* [Problem] The response must contain all of the entries, each one repeated exactly.

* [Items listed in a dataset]

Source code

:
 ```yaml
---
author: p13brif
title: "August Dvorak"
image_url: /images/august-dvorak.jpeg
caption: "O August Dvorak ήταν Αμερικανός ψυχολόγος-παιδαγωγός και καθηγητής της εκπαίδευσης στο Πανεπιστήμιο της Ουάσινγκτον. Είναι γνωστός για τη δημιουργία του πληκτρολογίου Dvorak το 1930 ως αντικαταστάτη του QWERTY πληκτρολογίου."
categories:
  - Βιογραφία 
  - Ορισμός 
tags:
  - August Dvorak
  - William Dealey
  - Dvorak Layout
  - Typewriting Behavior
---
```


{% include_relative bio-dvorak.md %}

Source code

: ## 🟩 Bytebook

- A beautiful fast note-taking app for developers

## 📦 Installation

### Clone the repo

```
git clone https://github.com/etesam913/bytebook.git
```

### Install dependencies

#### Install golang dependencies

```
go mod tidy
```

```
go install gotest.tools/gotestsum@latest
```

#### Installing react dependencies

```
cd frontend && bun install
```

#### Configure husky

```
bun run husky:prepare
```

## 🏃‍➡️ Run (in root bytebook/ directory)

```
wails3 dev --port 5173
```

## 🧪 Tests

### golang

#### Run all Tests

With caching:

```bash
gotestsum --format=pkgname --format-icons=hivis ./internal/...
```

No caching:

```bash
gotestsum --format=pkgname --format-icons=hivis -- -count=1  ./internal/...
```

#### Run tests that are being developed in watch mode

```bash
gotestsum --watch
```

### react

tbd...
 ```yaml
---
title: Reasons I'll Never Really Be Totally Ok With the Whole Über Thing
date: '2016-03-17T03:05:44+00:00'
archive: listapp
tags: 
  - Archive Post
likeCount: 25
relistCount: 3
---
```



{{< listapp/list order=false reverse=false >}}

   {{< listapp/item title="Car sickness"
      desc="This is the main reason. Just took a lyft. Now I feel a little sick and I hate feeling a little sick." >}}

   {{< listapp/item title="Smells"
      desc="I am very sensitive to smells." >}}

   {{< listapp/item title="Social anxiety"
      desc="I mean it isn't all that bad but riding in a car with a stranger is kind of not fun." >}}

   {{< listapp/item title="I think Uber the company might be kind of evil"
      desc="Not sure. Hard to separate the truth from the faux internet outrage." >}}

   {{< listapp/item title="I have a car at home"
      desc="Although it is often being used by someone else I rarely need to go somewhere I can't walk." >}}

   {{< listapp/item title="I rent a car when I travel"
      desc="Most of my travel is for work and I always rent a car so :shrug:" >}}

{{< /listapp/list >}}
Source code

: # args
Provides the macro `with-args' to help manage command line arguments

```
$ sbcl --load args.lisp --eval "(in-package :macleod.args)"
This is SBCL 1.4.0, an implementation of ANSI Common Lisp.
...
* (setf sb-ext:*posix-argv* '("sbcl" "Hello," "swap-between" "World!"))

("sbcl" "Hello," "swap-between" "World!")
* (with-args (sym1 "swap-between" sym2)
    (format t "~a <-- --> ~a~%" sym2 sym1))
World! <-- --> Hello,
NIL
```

* [Response box]
Source code

:
 ```yaml
---
author: p13brif
title: "August Dvorak"
image_url: /images/august-dvorak.jpeg
caption: "O August Dvorak ήταν Αμερικανός ψυχολόγος-παιδαγωγός και καθηγητής της εκπαίδευσης στο Πανεπιστήμιο της Ουάσινγκτον. Είναι γνωστός για τη δημιουργία του πληκτρολογίου Dvorak το 1930 ως αντικαταστάτη του QWERTY πληκτρολογίου."
categories:
  - Βιογραφία 
  - Ορισμός 
tags:
  - August Dvorak
  - William Dealey
  - Dvorak Layout
  - Typewriting Behavior
---
```


{% include_relative bio-dvorak.md %}

Source code

: ## 🟩 Bytebook

- A beautiful fast note-taking app for developers

## 📦 Installation

### Clone the repo

```
git clone https://github.com/etesam913/bytebook.git
```

### Install dependencies

#### Install golang dependencies

```
go mod tidy
```

```
go install gotest.tools/gotestsum@latest
```

#### Installing react dependencies

```
cd frontend && bun install
```

#### Configure husky

```
bun run husky:prepare
```

## 🏃‍➡️ Run (in root bytebook/ directory)

```
wails3 dev --port 5173
```

## 🧪 Tests

### golang

#### Run all Tests

With caching:

```bash
gotestsum --format=pkgname --format-icons=hivis ./internal/...
```

No caching:

```bash
gotestsum --format=pkgname --format-icons=hivis -- -count=1  ./internal/...
```

#### Run tests that are being developed in watch mode

```bash
gotestsum --watch
```

### react

tbd...
 ```yaml
---
title: Reasons I'll Never Really Be Totally Ok With the Whole Über Thing
date: '2016-03-17T03:05:44+00:00'
archive: listapp
tags: 
  - Archive Post
likeCount: 25
relistCount: 3
---
```



{{< listapp/list order=false reverse=false >}}

   {{< listapp/item title="Car sickness"
      desc="This is the main reason. Just took a lyft. Now I feel a little sick and I hate feeling a little sick." >}}

   {{< listapp/item title="Smells"
      desc="I am very sensitive to smells." >}}

   {{< listapp/item title="Social anxiety"
      desc="I mean it isn't all that bad but riding in a car with a stranger is kind of not fun." >}}

   {{< listapp/item title="I think Uber the company might be kind of evil"
      desc="Not sure. Hard to separate the truth from the faux internet outrage." >}}

   {{< listapp/item title="I have a car at home"
      desc="Although it is often being used by someone else I rarely need to go somewhere I can't walk." >}}

   {{< listapp/item title="I rent a car when I travel"
      desc="Most of my travel is for work and I always rent a car so :shrug:" >}}

{{< /listapp/list >}}
Source code

: # args
Provides the macro `with-args' to help manage command line arguments

```
$ sbcl --load args.lisp --eval "(in-package :macleod.args)"
This is SBCL 1.4.0, an implementation of ANSI Common Lisp.
...
* (setf sb-ext:*posix-argv* '("sbcl" "Hello," "swap-between" "World!"))

("sbcl" "Hello," "swap-between" "World!")
* (with-args (sym1 "swap-between" sym2)
    (format t "~a <-- --> ~a~%" sym2 sym1))
World! <-- --> Hello,
NIL
```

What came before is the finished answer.